*Input material*
====================

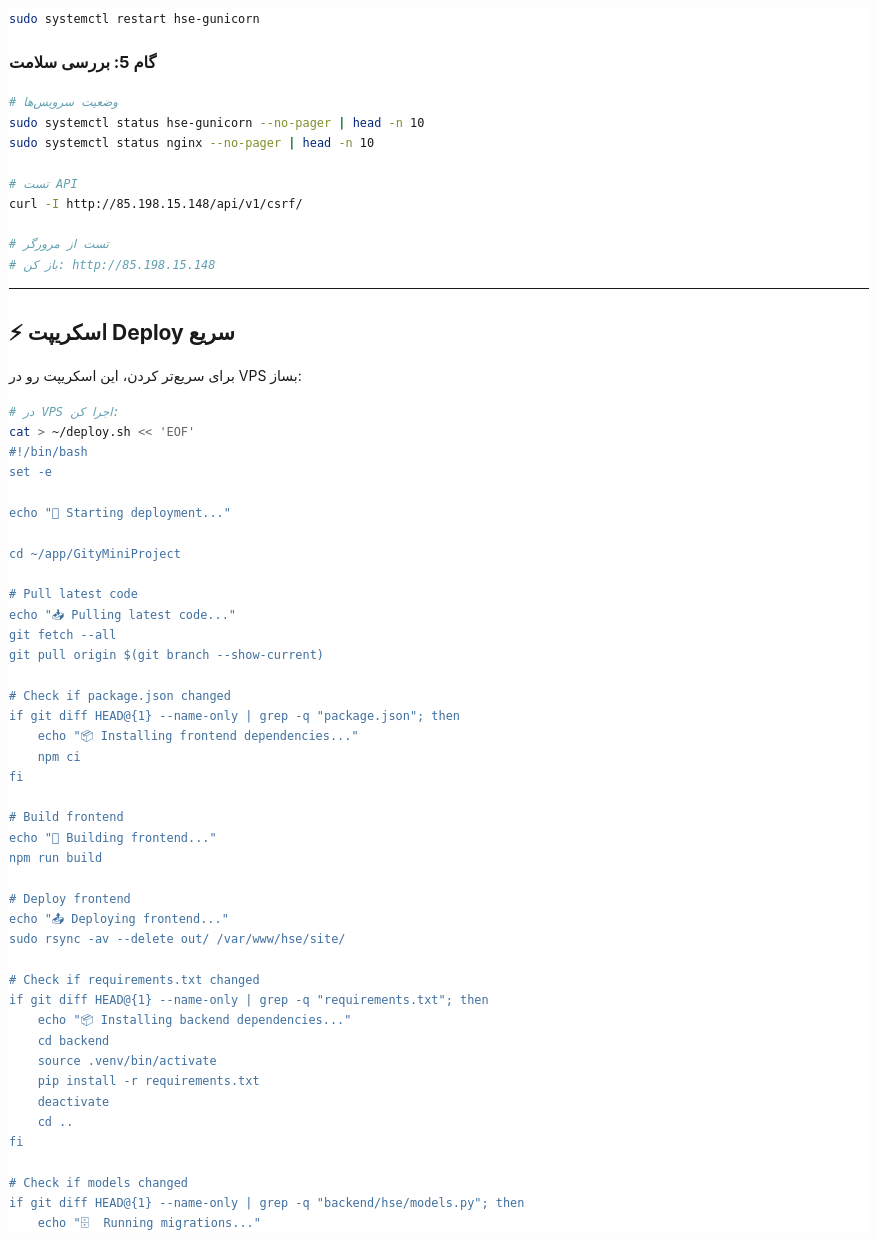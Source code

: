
 ```bash
sudo systemctl restart hse-gunicorn
```

### گام 5: بررسی سلامت
```bash
# وضعیت سرویس‌ها
sudo systemctl status hse-gunicorn --no-pager | head -n 10
sudo systemctl status nginx --no-pager | head -n 10

# تست API
curl -I http://85.198.15.148/api/v1/csrf/

# تست از مرورگر
# باز کن: http://85.198.15.148
```

---

## ⚡ اسکریپت Deploy سریع

برای سریع‌تر کردن، این اسکریپت رو در VPS بساز:

```bash
# در VPS اجرا کن:
cat > ~/deploy.sh << 'EOF'
#!/bin/bash
set -e

echo "🚀 Starting deployment..."

cd ~/app/GityMiniProject

# Pull latest code
echo "📥 Pulling latest code..."
git fetch --all
git pull origin $(git branch --show-current)

# Check if package.json changed
if git diff HEAD@{1} --name-only | grep -q "package.json"; then
    echo "📦 Installing frontend dependencies..."
    npm ci
fi

# Build frontend
echo "🔨 Building frontend..."
npm run build

# Deploy frontend
echo "📤 Deploying frontend..."
sudo rsync -av --delete out/ /var/www/hse/site/

# Check if requirements.txt changed
if git diff HEAD@{1} --name-only | grep -q "requirements.txt"; then
    echo "📦 Installing backend dependencies..."
    cd backend
    source .venv/bin/activate
    pip install -r requirements.txt
    deactivate
    cd ..
fi

# Check if models changed
if git diff HEAD@{1} --name-only | grep -q "backend/hse/models.py"; then
    echo "🗄️  Running migrations..."
```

====================

*Task description*
An exact copy of the material above is required, free of any pictures.

*Task output*
Source code

:
 ```bash
sudo systemctl restart hse-gunicorn
```

### گام 5: بررسی سلامت
```bash
# وضعیت سرویس‌ها
sudo systemctl status hse-gunicorn --no-pager | head -n 10
sudo systemctl status nginx --no-pager | head -n 10

# تست API
curl -I http://85.198.15.148/api/v1/csrf/

# تست از مرورگر
# باز کن: http://85.198.15.148
```

---

## ⚡ اسکریپت Deploy سریع

برای سریع‌تر کردن، این اسکریپت رو در VPS بساز:

```bash
# در VPS اجرا کن:
cat > ~/deploy.sh << 'EOF'
#!/bin/bash
set -e

echo "🚀 Starting deployment..."

cd ~/app/GityMiniProject

# Pull latest code
echo "📥 Pulling latest code..."
git fetch --all
git pull origin $(git branch --show-current)

# Check if package.json changed
if git diff HEAD@{1} --name-only | grep -q "package.json"; then
    echo "📦 Installing frontend dependencies..."
    npm ci
fi

# Build frontend
echo "🔨 Building frontend..."
npm run build

# Deploy frontend
echo "📤 Deploying frontend..."
sudo rsync -av --delete out/ /var/www/hse/site/

# Check if requirements.txt changed
if git diff HEAD@{1} --name-only | grep -q "requirements.txt"; then
    echo "📦 Installing backend dependencies..."
    cd backend
    source .venv/bin/activate
    pip install -r requirements.txt
    deactivate
    cd ..
fi

# Check if models changed
if git diff HEAD@{1} --name-only | grep -q "backend/hse/models.py"; then
    echo "🗄️  Running migrations..."
```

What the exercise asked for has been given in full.